WHAT IS NEEDED - For the records below, print the lines from the line with "- Autowiring et" through the line with "Secret Santa is" exactly as written; include both end lines and exclude the rest.

EXCERPTED RECORDS -
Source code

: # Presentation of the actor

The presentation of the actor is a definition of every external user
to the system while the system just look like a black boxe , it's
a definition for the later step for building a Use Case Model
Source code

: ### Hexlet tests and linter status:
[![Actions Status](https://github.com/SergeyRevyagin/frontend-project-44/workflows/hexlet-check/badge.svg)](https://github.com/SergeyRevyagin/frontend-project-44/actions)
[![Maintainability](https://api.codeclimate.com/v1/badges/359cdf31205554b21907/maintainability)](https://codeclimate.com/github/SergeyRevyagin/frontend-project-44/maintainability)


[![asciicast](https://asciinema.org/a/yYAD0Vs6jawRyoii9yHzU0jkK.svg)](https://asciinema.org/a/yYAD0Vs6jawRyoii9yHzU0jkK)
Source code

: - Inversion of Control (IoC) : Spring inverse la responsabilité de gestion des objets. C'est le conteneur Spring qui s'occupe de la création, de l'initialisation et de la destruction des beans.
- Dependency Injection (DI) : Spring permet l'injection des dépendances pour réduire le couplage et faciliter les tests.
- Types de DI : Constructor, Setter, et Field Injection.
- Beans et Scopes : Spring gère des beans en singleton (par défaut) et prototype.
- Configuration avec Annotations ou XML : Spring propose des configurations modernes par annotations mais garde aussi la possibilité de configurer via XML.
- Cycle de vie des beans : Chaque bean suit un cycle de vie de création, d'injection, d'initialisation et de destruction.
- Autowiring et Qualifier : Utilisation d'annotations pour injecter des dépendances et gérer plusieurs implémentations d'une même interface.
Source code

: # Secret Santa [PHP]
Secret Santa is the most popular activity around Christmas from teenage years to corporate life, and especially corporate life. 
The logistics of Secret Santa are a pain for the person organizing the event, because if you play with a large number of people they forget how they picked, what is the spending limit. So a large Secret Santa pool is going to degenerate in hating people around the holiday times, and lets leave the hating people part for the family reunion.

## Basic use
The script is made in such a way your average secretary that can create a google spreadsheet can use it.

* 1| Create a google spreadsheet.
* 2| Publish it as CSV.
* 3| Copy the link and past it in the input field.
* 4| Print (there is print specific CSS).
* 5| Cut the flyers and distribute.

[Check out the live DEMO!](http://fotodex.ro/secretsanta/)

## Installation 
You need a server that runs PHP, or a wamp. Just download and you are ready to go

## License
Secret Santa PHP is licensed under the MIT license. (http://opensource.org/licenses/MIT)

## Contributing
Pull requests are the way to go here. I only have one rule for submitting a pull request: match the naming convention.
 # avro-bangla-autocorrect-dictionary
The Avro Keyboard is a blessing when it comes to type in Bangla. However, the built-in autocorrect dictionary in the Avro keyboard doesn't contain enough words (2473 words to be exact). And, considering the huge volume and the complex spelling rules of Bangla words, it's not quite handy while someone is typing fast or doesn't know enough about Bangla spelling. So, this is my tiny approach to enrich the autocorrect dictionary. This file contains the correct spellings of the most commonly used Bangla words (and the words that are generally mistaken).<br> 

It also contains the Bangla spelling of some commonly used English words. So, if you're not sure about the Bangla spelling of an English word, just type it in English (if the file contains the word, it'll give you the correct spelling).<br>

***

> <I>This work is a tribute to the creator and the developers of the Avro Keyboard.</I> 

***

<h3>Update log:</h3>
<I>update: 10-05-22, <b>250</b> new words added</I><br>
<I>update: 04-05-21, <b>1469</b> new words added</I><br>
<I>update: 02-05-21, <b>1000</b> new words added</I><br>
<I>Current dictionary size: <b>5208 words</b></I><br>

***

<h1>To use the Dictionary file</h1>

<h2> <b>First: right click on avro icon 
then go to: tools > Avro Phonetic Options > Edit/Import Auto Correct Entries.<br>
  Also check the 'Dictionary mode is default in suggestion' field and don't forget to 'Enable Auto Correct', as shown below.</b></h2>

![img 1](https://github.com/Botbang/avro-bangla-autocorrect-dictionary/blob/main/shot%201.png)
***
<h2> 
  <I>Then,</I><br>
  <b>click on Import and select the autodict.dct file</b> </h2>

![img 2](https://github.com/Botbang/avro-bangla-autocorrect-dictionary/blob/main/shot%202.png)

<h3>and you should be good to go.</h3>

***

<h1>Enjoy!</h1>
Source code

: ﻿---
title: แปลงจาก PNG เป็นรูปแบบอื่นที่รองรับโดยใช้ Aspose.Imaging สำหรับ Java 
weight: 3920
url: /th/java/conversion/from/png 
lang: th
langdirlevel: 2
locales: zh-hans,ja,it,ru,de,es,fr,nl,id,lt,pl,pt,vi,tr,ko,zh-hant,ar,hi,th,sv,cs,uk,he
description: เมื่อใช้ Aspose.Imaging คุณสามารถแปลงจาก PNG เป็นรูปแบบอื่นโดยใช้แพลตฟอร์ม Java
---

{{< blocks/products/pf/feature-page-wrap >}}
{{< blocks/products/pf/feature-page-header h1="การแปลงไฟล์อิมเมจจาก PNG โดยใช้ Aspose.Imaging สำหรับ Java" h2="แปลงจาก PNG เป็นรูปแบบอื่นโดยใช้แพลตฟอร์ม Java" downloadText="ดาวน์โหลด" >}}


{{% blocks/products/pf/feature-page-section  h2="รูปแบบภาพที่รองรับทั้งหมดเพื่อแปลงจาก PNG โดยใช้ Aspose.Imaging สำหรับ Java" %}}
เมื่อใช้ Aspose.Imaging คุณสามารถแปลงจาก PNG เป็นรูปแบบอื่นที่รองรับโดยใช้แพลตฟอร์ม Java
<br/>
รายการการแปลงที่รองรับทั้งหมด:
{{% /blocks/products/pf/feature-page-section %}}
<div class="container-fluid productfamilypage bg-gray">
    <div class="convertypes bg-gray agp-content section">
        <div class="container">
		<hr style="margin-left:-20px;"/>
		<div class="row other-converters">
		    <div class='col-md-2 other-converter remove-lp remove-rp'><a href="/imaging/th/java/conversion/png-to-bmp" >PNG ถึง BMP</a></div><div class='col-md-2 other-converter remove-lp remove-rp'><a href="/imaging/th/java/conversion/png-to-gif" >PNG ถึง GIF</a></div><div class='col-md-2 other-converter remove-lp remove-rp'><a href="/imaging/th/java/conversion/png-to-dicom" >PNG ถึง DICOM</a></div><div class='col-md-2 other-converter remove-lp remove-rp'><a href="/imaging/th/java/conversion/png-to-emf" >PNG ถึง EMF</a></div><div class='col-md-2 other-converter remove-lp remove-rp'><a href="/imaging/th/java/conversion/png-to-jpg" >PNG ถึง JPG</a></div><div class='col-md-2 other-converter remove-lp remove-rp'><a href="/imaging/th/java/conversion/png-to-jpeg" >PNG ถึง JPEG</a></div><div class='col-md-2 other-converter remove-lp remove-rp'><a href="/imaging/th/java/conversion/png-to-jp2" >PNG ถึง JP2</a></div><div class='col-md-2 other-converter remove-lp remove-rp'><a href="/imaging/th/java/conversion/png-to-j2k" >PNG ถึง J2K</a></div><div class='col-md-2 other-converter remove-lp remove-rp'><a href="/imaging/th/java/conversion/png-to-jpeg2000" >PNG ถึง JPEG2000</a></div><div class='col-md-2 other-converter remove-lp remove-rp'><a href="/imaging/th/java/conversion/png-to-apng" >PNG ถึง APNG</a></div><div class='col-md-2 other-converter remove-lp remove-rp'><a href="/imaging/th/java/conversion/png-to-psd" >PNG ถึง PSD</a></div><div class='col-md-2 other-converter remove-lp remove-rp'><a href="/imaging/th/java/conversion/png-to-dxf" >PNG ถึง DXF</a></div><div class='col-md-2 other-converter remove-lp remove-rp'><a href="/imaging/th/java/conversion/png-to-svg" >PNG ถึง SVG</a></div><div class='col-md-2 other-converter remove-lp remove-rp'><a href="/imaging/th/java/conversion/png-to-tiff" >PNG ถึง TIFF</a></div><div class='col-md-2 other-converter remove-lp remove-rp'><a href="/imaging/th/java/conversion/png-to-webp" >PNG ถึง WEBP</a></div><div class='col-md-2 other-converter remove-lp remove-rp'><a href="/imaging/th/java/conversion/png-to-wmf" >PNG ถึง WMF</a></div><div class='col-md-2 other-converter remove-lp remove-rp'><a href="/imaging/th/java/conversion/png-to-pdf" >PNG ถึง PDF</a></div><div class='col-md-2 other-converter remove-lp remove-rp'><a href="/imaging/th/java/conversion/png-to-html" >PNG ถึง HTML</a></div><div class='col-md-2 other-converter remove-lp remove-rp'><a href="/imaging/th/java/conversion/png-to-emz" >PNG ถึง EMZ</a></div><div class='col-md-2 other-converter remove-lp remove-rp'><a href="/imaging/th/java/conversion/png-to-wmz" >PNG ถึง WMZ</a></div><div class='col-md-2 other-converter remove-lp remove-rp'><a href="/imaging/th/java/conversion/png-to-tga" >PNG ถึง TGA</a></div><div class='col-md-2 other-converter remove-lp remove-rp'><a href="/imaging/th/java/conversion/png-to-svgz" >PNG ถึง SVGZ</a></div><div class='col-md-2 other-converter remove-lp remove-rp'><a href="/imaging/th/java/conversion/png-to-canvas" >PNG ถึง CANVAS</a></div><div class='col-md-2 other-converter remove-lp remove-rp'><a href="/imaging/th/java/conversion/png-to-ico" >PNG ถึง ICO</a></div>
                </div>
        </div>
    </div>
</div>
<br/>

SOLUTION TO THIS PROBLEM -
- Autowiring et Qualifier : Utilisation d'annotations pour injecter des dépendances et gérer plusieurs implémentations d'une même interface.
Source code

: # Secret Santa [PHP]
Secret Santa is the most popular activity around Christmas from teenage years to corporate life, and especially corporate life. 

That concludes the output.